Il Consiglio di Stato ha partorito un Frankestein istituzionale. All’unanimità. Questo Esecutivo, lo sappiamo, non conosce la grammatica della maggioranza, cioè l’idea di governare facendo delle scelte chiare, risolute, comprensibili. Ha un’impostazione unanimistica, del compromesso purchessia, di un’interpretazione radicale della concordanza e della collegialità che sfocia quasi sempre nell’immobilismo e nel dipartimentalismo più sfacciato. L’accrocchio è in qualche modo l’emblema di questo approccio dogmatico.
Eppure la sfibrante fatica con la quale il Collegio è giunto al “risultato”, così come le sfumature del comunicato stampa, rivelano in maniera cristallina come persino un Governo con questa impostazione istituzionale, abbia dovuto deglutire un rospo pesantissimo. C’è un imbarazzo evidente anche nella scelta di non convocare una conferenza stampa per confrontarsi e motivare il parto al Paese.
Difficile comprendere cosa abbia spinto davvero il Governo a non prendere la decisione più semplice: o sì o no. Certamente un insieme di fattori, frutto di trattative articolate su sottilissimi equilibri politici e personali. Si vocifera ad esempio che negli ultimi giorni Claudio Zali abbia manifestato più volte ai colleghi, e forse non solo, l’intenzione di andarsene qualora l’arrocco fosse stato bocciato sine die. Il ministro del Territorio, così narrano le informate mura di Palazzo, non ci stava a perdere la faccia dopo averla messa davanti ai suoi ex colleghi magistrati, nell’avventurosa partecipazione all’anno giudiziario (“ci vediamo l’anno prossimo”). Sottinteso, con il potenziale addio di Zali, l’ingresso in Governo di Piero Marchesi, cioè di un nuovo partito e con una nuova clamorosa tempesta governativa. Il tutto con all’orizzonte il delicatissimo voto di settembre sulle iniziative sulle casse malati e con un tempo relativamente breve alle prossime elezioni. Fantapolitica? Chissà... Si dice anche che qualche ministro potesse avere un po’ di cattiva coscienza. Nel senso di aver accordato agli arrocchisti un sì di principio, salvo poi rimangiarselo dopo le polemiche scaturite dalla notizie e dagli strappi collegiali dei leghisti. Sicuramente c’è anche dell’altro, ma questo non lo sappiamo e forse non lo sapremo mai.

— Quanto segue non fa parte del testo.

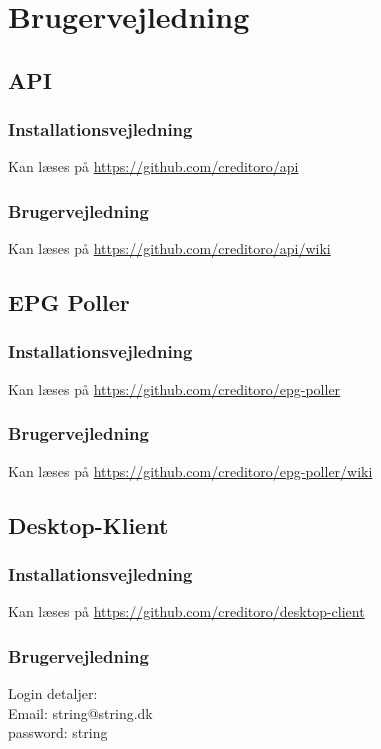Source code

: \section{Brugervejledning}

\subsection{API}
\subsubsection{Installationsvejledning}
Kan læses på \url{https://github.com/creditoro/api}
\subsubsection{Brugervejledning}
Kan læses på \url{https://github.com/creditoro/api/wiki}

\subsection{EPG Poller}
\subsubsection{Installationsvejledning}
Kan læses på \url{https://github.com/creditoro/epg-poller}
\subsubsection{Brugervejledning}
Kan læses på \url{https://github.com/creditoro/epg-poller/wiki}

\subsection{Desktop-Klient}
\subsubsection{Installationsvejledning}
Kan læses på \url{https://github.com/creditoro/desktop-client}
\subsubsection{Brugervejledning}
Login detaljer:\\
Email: string@string.dk\\
password: string\\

Non stiamo qui noi a ricamare moralismi sul bene del Paese e delle istituzioni. Chi vivrà, vedrà. A livello partitico c'è stato un grande pareggio. La Lega è riuscita ad acciuffare un risultato insperato e non banale, dopo che tutte le forze politiche si erano schierate contro l’arrocco. Di fatto Zali porta a casa tutto ciò che desiderava, ottenendo altresì di non occuparsi dei settori del DI con cui ha meno affinità (comuni). Mantiene anche al Territorio la gestione degli uffici che lo hanno portato nelle grazie dell’elettorato rossoverde. Ne esce maluccio Norman Gobbi, più che altro a livello comunicativo. L’ammissione di rinunciare alla polizia a causa del processo per l’incidente in Leventina (era questo uno dei motivi reali dell’arrocco? E perché rivolerla, la polizia, dopo la prima autosospensione, quando già si sapeva che ci sarebbe stato il processo? ), così come l’assegnazione della Divisione delle costruzioni, citiamo dal comunicato governativo, “per riequilibrare il carico di lavoro”, non sono un bel ritratto. Il DI viene sostanzialmente svuotato della sua essenza, ma la Divisione delle costruzioni è una miniera d’oro e di voti.

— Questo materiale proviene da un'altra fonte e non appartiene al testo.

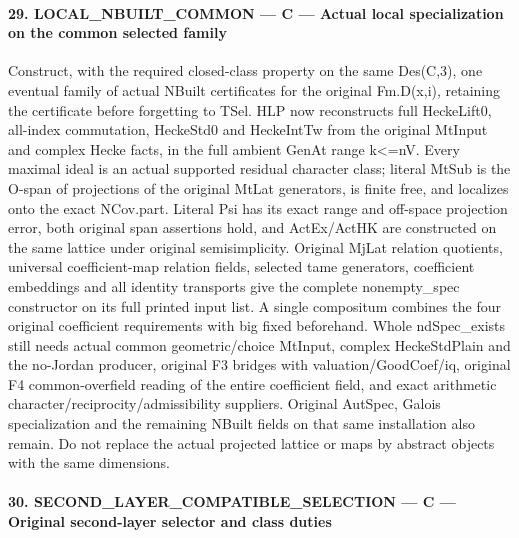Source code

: \paragraph{29. LOCAL\_\allowbreak{}NBUILT\_\allowbreak{}COMMON — C — Actual local specialization on the common selected family}

Construct, with the required closed-class property on the same Des(C,3), one eventual family of actual NBuilt certificates for the original Fm.D(x,i), retaining the certificate before forgetting to TSel. HLP now reconstructs full HeckeLift0, all-index commutation, HeckeStd0 and HeckeIntTw from the original MtInput and complex Hecke facts, in the full ambient GenAt range k<=nV. Every maximal ideal is an actual supported residual character class; literal MtSub is the O-span of projections of the original MtLat generators, is finite free, and localizes onto the exact NCov.part. Literal Psi has its exact range and off-space projection error, both original span assertions hold, and ActEx/\allowbreak{}ActHK are constructed on the same lattice under original semisimplicity. Original MjLat relation quotients, universal coefficient-map relation fields, selected tame generators, coefficient embeddings and all identity transports give the complete nonempty\_\allowbreak{}spec constructor on its full printed input list. A single compositum combines the four original coefficient requirements with big fixed beforehand. Whole ndSpec\_\allowbreak{}exists still needs actual common geometric/\allowbreak{}choice MtInput, complex HeckeStdPlain and the no-Jordan producer, original F3 bridges with valuation/\allowbreak{}GoodCoef/\allowbreak{}iq, original F4 common-overfield reading of the entire coefficient field, and exact arithmetic character/\allowbreak{}reciprocity/\allowbreak{}admissibility suppliers. Original AutSpec, Galois specialization and the remaining NBuilt fields on that same installation also remain. Do not replace the actual projected lattice or maps by abstract objects with the same dimensions.

\paragraph{30. SECOND\_\allowbreak{}LAYER\_\allowbreak{}COMPATIBLE\_\allowbreak{}SELECTION — C — Original second-layer selector and class duties}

Mezza sconfitta, o mezza vittoria, anche per gli altri partiti di Governo. Se l’arrocco è stato fucilato, come richiesto, hanno dovuto comunque scendere a patti con i desiderata di via Monte Boglia, sfociati in un compromesso di difficilissima digestione. Attenzione: parliamo di successi o insuccessi parziali, di tappa. I conti si faranno a fine legislatura. E solo lì sapremo se saranno di Pirro o no.